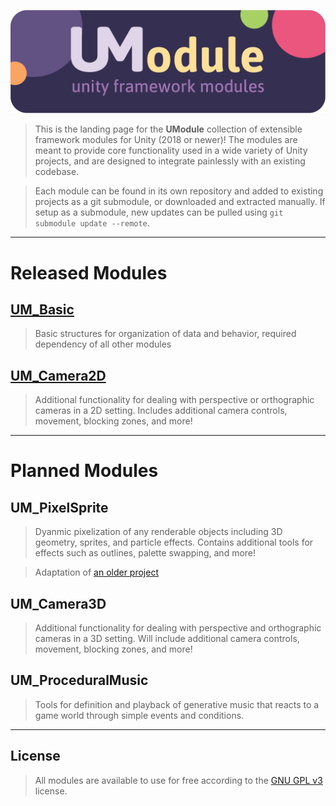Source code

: [logo]: https://github.com/rajin-s/UModule/raw/master/UM_Logo.png "UModule Logo"
[icon]: https://github.com/rajin-s/UModule/raw/master/UM_Icon.png "UModule Icon"

![UModule: Unity Framework Modules][logo]
> This is the landing page for the **UModule** collection of extensible framework modules for Unity (2018 or newer)!
> The modules are meant to provide core functionality used in a wide variety of Unity projects, and are designed to integrate painlessly with an existing codebase.

> Each module can be found in its own repository and added to existing projects as a git submodule, or downloaded and extracted manually. If setup as a submodule, new updates can be pulled using `git submodule update --remote`.
---
# Released Modules
## [UM_Basic](https://github.com/rajin-s/UM_Basic)
> Basic structures for organization of data and behavior, required dependency of all other modules

## [UM_Camera2D](https://github.com/rajin-s/UM_Camera2D)
> Additional functionality for dealing with perspective or orthographic cameras in a 2D setting. Includes additional camera controls, movement, blocking zones, and more!
---
# Planned Modules
## UM_PixelSprite
> Dyanmic pixelization of any renderable objects including 3D geometry, sprites, and particle effects. Contains additional tools for effects such as outlines, palette swapping, and more!

> Adaptation of [an older project](http://rajinshankar.com/pixelsprite)

## UM_Camera3D
> Additional functionality for dealing with perspective and orthographic cameras in a 3D setting. Will include additional camera controls, movement, blocking zones, and more!

## UM_ProceduralMusic
> Tools for definition and playback of generative music that reacts to a game world through simple events and conditions.
---
## License
> All modules are available to use for free according to the [GNU GPL v3](https://www.gnu.org/licenses/gpl-3.0.en.html) license.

====================

This task calls for each line of the material that contains "with".

> The modules are meant to provide core functionality used in a wide variety of Unity projects, and are designed to integrate painlessly with an existing codebase.
> Additional functionality for dealing with perspective or orthographic cameras in a 2D setting. Includes additional camera controls, movement, blocking zones, and more!
> Additional functionality for dealing with perspective and orthographic cameras in a 3D setting. Will include additional camera controls, movement, blocking zones, and more!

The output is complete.